→ **Requirement**: Your output must match the data word for word, with every line included.

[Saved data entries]
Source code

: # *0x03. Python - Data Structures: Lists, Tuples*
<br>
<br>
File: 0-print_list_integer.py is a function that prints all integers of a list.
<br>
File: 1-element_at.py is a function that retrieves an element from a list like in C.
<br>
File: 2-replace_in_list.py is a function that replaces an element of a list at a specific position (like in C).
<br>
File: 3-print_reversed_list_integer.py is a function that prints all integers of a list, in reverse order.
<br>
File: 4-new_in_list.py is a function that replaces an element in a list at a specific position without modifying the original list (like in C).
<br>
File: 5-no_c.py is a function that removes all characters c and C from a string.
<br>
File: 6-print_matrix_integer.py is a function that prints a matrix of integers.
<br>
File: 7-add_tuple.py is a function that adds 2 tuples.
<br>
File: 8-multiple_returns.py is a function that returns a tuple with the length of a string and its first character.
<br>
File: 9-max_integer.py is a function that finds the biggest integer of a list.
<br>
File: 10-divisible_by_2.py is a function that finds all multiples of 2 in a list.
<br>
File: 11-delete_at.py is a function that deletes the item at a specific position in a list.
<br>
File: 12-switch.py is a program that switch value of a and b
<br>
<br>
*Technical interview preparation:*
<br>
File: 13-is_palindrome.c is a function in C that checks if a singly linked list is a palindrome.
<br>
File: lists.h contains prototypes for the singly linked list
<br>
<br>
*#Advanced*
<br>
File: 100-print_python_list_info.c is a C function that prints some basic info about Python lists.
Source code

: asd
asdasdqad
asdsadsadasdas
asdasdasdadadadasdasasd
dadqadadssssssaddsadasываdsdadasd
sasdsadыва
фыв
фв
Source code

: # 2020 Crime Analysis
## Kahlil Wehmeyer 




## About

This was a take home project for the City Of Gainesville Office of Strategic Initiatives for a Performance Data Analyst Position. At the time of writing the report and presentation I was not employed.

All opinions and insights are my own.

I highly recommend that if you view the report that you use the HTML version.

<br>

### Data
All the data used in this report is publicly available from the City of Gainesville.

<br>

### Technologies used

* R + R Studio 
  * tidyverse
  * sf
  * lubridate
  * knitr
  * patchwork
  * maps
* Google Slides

→ **Written solution**:
Source code

: # *0x03. Python - Data Structures: Lists, Tuples*
<br>
<br>
File: 0-print_list_integer.py is a function that prints all integers of a list.
<br>
File: 1-element_at.py is a function that retrieves an element from a list like in C.
<br>
File: 2-replace_in_list.py is a function that replaces an element of a list at a specific position (like in C).
<br>
File: 3-print_reversed_list_integer.py is a function that prints all integers of a list, in reverse order.
<br>
File: 4-new_in_list.py is a function that replaces an element in a list at a specific position without modifying the original list (like in C).
<br>
File: 5-no_c.py is a function that removes all characters c and C from a string.
<br>
File: 6-print_matrix_integer.py is a function that prints a matrix of integers.
<br>
File: 7-add_tuple.py is a function that adds 2 tuples.
<br>
File: 8-multiple_returns.py is a function that returns a tuple with the length of a string and its first character.
<br>
File: 9-max_integer.py is a function that finds the biggest integer of a list.
<br>
File: 10-divisible_by_2.py is a function that finds all multiples of 2 in a list.
<br>
File: 11-delete_at.py is a function that deletes the item at a specific position in a list.
<br>
File: 12-switch.py is a program that switch value of a and b
<br>
<br>
*Technical interview preparation:*
<br>
File: 13-is_palindrome.c is a function in C that checks if a singly linked list is a palindrome.
<br>
File: lists.h contains prototypes for the singly linked list
<br>
<br>
*#Advanced*
<br>
File: 100-print_python_list_info.c is a C function that prints some basic info about Python lists.
Source code

: asd
asdasdqad
asdsadsadasdas
asdasdasdadadadasdasasd
dadqadadssssssaddsadasываdsdadasd
sasdsadыва
фыв
фв
Source code

: # 2020 Crime Analysis
## Kahlil Wehmeyer 




## About

This was a take home project for the City Of Gainesville Office of Strategic Initiatives for a Performance Data Analyst Position. At the time of writing the report and presentation I was not employed.

All opinions and insights are my own.

I highly recommend that if you view the report that you use the HTML version.

<br>

### Data
All the data used in this report is publicly available from the City of Gainesville.

<br>

### Technologies used

* R + R Studio 
  * tidyverse
  * sf
  * lubridate
  * knitr
  * patchwork
  * maps
* Google Slides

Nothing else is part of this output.